Le plan ministériel « va dans le bon sens ». Jean-Yves Le Drian est prêt, sous quelques conditions, à travailler avec l'État. _____________________________________________________________________________________________________________________ Il considère que « nous n'en serions pas là aujourd'hui » si l'État avait accepté de déléguer à la Région la gestion de la qualité de l'eau en Bretagne. Jean-Yves Le Drian ne va cependant pas tirer à boulets rouges sur le plan algues vertes présenté par le gouvernement la semaine dernière. Le président socialiste de la Région trouverait même que ce dispositif « va dans le bon sens et présente plusieurs innovations positives ». L'État, estime-t-il, « a pris la mesure du désastre, il assume sa responsabilité, le plan présenté, en ne se limitant pas au curatif immédiat, constitue une réelle avancée ».
Jean-Yves Le Drian a bien noté qu'un comité régional de suivi du plan va se mettre en place. Il a aussi compris que les 24 millions d'euros par an promis par les ministres de l'Agriculture et de l'Environnement pour traiter le problème des algues vertes sur deux bassins des Côtes-d'Armor, seront financés à hauteur de huit millions chacun, par l'État, l'Agence de l'eau et les collectivités territoriales, dont la Région. « S'il y a cofinancement, il doit y avoir copilotage. Nous sommes prêts à être partenaires, à condition que ce soit dans la transparence et une réelle coresponsabilité », assure Jean-Yves Le Drian.
Le président de Région a tout de même pointé « deux insuffisances » dans le plan ministériel. Le premier concerne le devenir du foncier agricole qui ne manquera pas d'être libéré par les nouvelles pratiques attendues : « Tous les agriculteurs ne pourront pas suivre. » L'intervention d'organismes fonciers comme la Sbafer ou Foncier de Bretagne seront nécessaires pour que ces espaces soient protégés.

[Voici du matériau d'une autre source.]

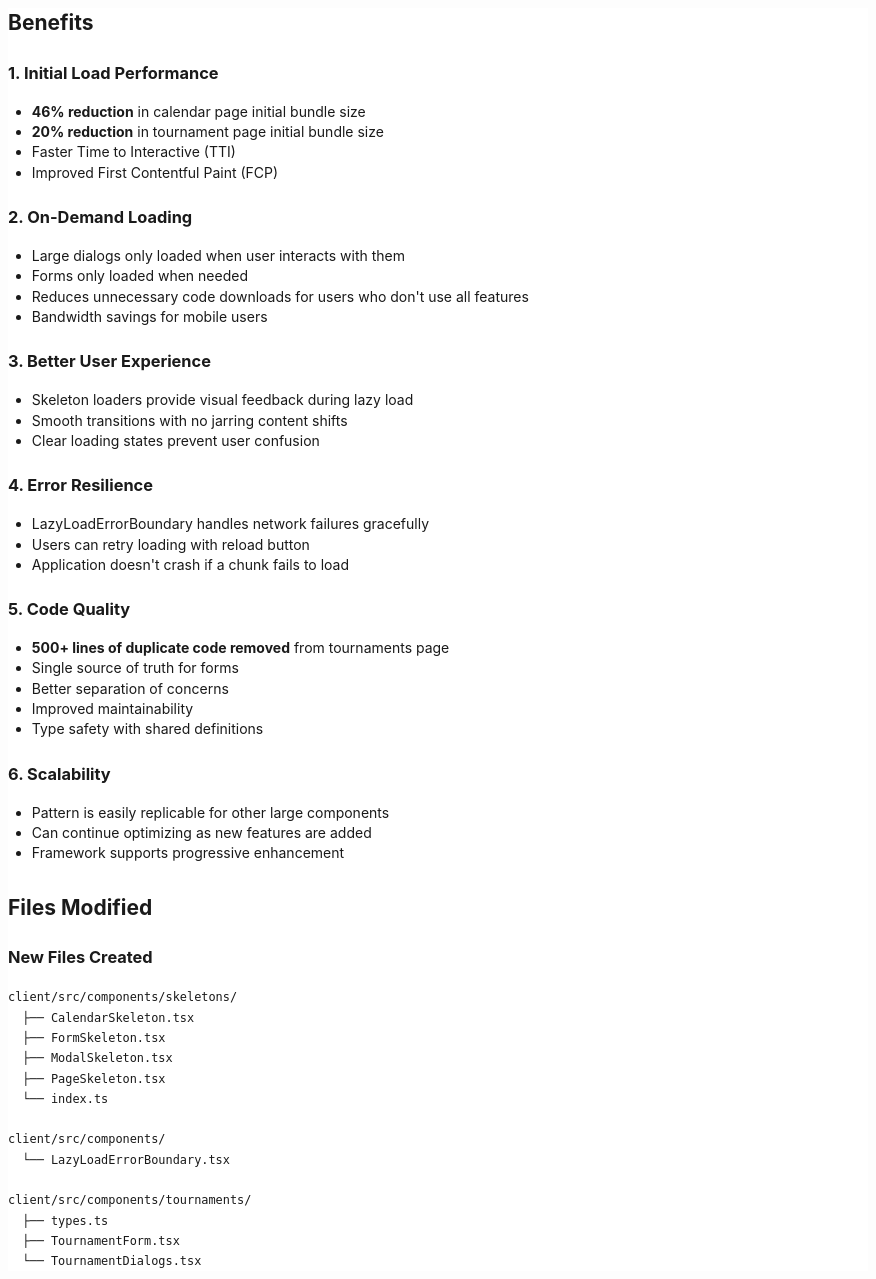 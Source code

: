 ## Benefits

### 1. Initial Load Performance

- **46% reduction** in calendar page initial bundle size
- **20% reduction** in tournament page initial bundle size
- Faster Time to Interactive (TTI)
- Improved First Contentful Paint (FCP)

### 2. On-Demand Loading

- Large dialogs only loaded when user interacts with them
- Forms only loaded when needed
- Reduces unnecessary code downloads for users who don't use all features
- Bandwidth savings for mobile users

### 3. Better User Experience

- Skeleton loaders provide visual feedback during lazy load
- Smooth transitions with no jarring content shifts
- Clear loading states prevent user confusion

### 4. Error Resilience

- LazyLoadErrorBoundary handles network failures gracefully
- Users can retry loading with reload button
- Application doesn't crash if a chunk fails to load

### 5. Code Quality

- **500+ lines of duplicate code removed** from tournaments page
- Single source of truth for forms
- Better separation of concerns
- Improved maintainability
- Type safety with shared definitions

### 6. Scalability

- Pattern is easily replicable for other large components
- Can continue optimizing as new features are added
- Framework supports progressive enhancement

## Files Modified

### New Files Created

```
client/src/components/skeletons/
  ├── CalendarSkeleton.tsx
  ├── FormSkeleton.tsx
  ├── ModalSkeleton.tsx
  ├── PageSkeleton.tsx
  └── index.ts

client/src/components/
  └── LazyLoadErrorBoundary.tsx

client/src/components/tournaments/
  ├── types.ts
  ├── TournamentForm.tsx
  └── TournamentDialogs.tsx
```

Jean-Yves Le Drian s'interroge aussi sur la phase qui devra suivre l'expérimentation costarmoricaine. Celle-ci concerne deux baies et 2 000 exploitations pour un coût total de 134 millions d'euros. L'extension du programme aux huit baies bretonnes touchées par les marées vertes concernera 6 000 fermes. « On va changer d'échelle financière », prévient Jean-Yves Le Drian, suggérant que les fonds européens de la Pac devront être sollicités et réorientés.